→ Provided material
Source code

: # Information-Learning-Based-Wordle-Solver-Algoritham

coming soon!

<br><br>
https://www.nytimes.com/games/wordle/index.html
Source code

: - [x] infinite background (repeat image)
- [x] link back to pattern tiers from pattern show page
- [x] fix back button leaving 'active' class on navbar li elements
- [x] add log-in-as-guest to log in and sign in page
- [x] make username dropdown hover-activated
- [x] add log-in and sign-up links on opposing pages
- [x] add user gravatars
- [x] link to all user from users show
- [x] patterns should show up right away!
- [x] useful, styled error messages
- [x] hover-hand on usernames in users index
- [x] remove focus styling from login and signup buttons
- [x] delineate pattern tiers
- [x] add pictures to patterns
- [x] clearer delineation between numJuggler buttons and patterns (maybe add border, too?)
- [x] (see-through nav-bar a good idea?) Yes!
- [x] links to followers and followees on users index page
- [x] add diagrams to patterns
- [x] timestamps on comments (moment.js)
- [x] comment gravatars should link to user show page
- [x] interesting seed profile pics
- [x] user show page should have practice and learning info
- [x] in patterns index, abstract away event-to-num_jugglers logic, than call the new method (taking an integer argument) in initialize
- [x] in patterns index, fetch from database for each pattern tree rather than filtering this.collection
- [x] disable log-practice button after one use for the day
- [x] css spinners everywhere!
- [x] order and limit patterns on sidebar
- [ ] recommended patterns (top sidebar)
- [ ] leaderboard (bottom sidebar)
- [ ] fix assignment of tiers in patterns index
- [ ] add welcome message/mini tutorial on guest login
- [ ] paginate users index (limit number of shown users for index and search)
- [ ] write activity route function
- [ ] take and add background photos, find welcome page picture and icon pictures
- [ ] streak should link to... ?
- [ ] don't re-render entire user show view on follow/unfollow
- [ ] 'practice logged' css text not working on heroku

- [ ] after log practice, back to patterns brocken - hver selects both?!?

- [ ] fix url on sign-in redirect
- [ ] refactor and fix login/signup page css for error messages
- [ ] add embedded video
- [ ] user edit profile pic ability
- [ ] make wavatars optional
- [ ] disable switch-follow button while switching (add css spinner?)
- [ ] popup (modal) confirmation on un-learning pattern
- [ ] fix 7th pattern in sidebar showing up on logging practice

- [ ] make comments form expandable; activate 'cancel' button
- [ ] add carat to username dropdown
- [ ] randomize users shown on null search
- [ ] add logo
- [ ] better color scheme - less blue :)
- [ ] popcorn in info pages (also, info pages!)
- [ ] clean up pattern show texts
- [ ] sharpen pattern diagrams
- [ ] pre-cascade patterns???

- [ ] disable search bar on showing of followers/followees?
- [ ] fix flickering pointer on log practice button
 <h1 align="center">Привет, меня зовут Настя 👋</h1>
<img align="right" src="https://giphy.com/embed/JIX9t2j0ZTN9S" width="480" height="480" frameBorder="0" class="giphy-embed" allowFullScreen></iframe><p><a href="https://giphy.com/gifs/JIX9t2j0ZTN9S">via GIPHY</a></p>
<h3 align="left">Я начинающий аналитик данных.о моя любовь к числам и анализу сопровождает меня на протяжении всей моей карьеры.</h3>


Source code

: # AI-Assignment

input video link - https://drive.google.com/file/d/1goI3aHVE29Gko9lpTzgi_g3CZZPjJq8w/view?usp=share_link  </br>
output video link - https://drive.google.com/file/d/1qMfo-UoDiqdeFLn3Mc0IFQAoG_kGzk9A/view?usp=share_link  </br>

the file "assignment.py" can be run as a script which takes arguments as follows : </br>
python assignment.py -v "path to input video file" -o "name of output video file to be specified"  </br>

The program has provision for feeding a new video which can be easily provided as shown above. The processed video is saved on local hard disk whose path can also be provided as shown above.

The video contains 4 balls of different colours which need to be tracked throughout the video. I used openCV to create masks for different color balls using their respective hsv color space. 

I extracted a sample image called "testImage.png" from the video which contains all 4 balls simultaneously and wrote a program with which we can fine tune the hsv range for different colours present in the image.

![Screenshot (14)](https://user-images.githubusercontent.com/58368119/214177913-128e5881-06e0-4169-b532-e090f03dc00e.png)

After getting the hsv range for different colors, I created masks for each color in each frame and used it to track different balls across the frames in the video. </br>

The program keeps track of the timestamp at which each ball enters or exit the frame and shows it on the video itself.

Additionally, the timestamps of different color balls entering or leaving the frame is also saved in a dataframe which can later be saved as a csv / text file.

→ Problem to work on
In full and without error, give the listing again.

→ Solution to this problem
Source code

: # Information-Learning-Based-Wordle-Solver-Algoritham

coming soon!

<br><br>
https://www.nytimes.com/games/wordle/index.html
Source code

: - [x] infinite background (repeat image)
- [x] link back to pattern tiers from pattern show page
- [x] fix back button leaving 'active' class on navbar li elements
- [x] add log-in-as-guest to log in and sign in page
- [x] make username dropdown hover-activated
- [x] add log-in and sign-up links on opposing pages
- [x] add user gravatars
- [x] link to all user from users show
- [x] patterns should show up right away!
- [x] useful, styled error messages
- [x] hover-hand on usernames in users index
- [x] remove focus styling from login and signup buttons
- [x] delineate pattern tiers
- [x] add pictures to patterns
- [x] clearer delineation between numJuggler buttons and patterns (maybe add border, too?)
- [x] (see-through nav-bar a good idea?) Yes!
- [x] links to followers and followees on users index page
- [x] add diagrams to patterns
- [x] timestamps on comments (moment.js)
- [x] comment gravatars should link to user show page
- [x] interesting seed profile pics
- [x] user show page should have practice and learning info
- [x] in patterns index, abstract away event-to-num_jugglers logic, than call the new method (taking an integer argument) in initialize
- [x] in patterns index, fetch from database for each pattern tree rather than filtering this.collection
- [x] disable log-practice button after one use for the day
- [x] css spinners everywhere!
- [x] order and limit patterns on sidebar
- [ ] recommended patterns (top sidebar)
- [ ] leaderboard (bottom sidebar)
- [ ] fix assignment of tiers in patterns index
- [ ] add welcome message/mini tutorial on guest login
- [ ] paginate users index (limit number of shown users for index and search)
- [ ] write activity route function
- [ ] take and add background photos, find welcome page picture and icon pictures
- [ ] streak should link to... ?
- [ ] don't re-render entire user show view on follow/unfollow
- [ ] 'practice logged' css text not working on heroku

- [ ] after log practice, back to patterns brocken - hver selects both?!?

- [ ] fix url on sign-in redirect
- [ ] refactor and fix login/signup page css for error messages
- [ ] add embedded video
- [ ] user edit profile pic ability
- [ ] make wavatars optional
- [ ] disable switch-follow button while switching (add css spinner?)
- [ ] popup (modal) confirmation on un-learning pattern
- [ ] fix 7th pattern in sidebar showing up on logging practice

- [ ] make comments form expandable; activate 'cancel' button
- [ ] add carat to username dropdown
- [ ] randomize users shown on null search
- [ ] add logo
- [ ] better color scheme - less blue :)
- [ ] popcorn in info pages (also, info pages!)
- [ ] clean up pattern show texts
- [ ] sharpen pattern diagrams
- [ ] pre-cascade patterns???

- [ ] disable search bar on showing of followers/followees?
- [ ] fix flickering pointer on log practice button
 <h1 align="center">Привет, меня зовут Настя 👋</h1>
<img align="right" src="https://giphy.com/embed/JIX9t2j0ZTN9S" width="480" height="480" frameBorder="0" class="giphy-embed" allowFullScreen></iframe><p><a href="https://giphy.com/gifs/JIX9t2j0ZTN9S">via GIPHY</a></p>
<h3 align="left">Я начинающий аналитик данных.о моя любовь к числам и анализу сопровождает меня на протяжении всей моей карьеры.</h3>


Source code

: # AI-Assignment

input video link - https://drive.google.com/file/d/1goI3aHVE29Gko9lpTzgi_g3CZZPjJq8w/view?usp=share_link  </br>
output video link - https://drive.google.com/file/d/1qMfo-UoDiqdeFLn3Mc0IFQAoG_kGzk9A/view?usp=share_link  </br>

the file "assignment.py" can be run as a script which takes arguments as follows : </br>
python assignment.py -v "path to input video file" -o "name of output video file to be specified"  </br>

The program has provision for feeding a new video which can be easily provided as shown above. The processed video is saved on local hard disk whose path can also be provided as shown above.

The video contains 4 balls of different colours which need to be tracked throughout the video. I used openCV to create masks for different color balls using their respective hsv color space. 

I extracted a sample image called "testImage.png" from the video which contains all 4 balls simultaneously and wrote a program with which we can fine tune the hsv range for different colours present in the image.

![Screenshot (14)](https://user-images.githubusercontent.com/58368119/214177913-128e5881-06e0-4169-b532-e090f03dc00e.png)

After getting the hsv range for different colors, I created masks for each color in each frame and used it to track different balls across the frames in the video. </br>

The program keeps track of the timestamp at which each ball enters or exit the frame and shows it on the video itself.

Additionally, the timestamps of different color balls entering or leaving the frame is also saved in a dataframe which can later be saved as a csv / text file.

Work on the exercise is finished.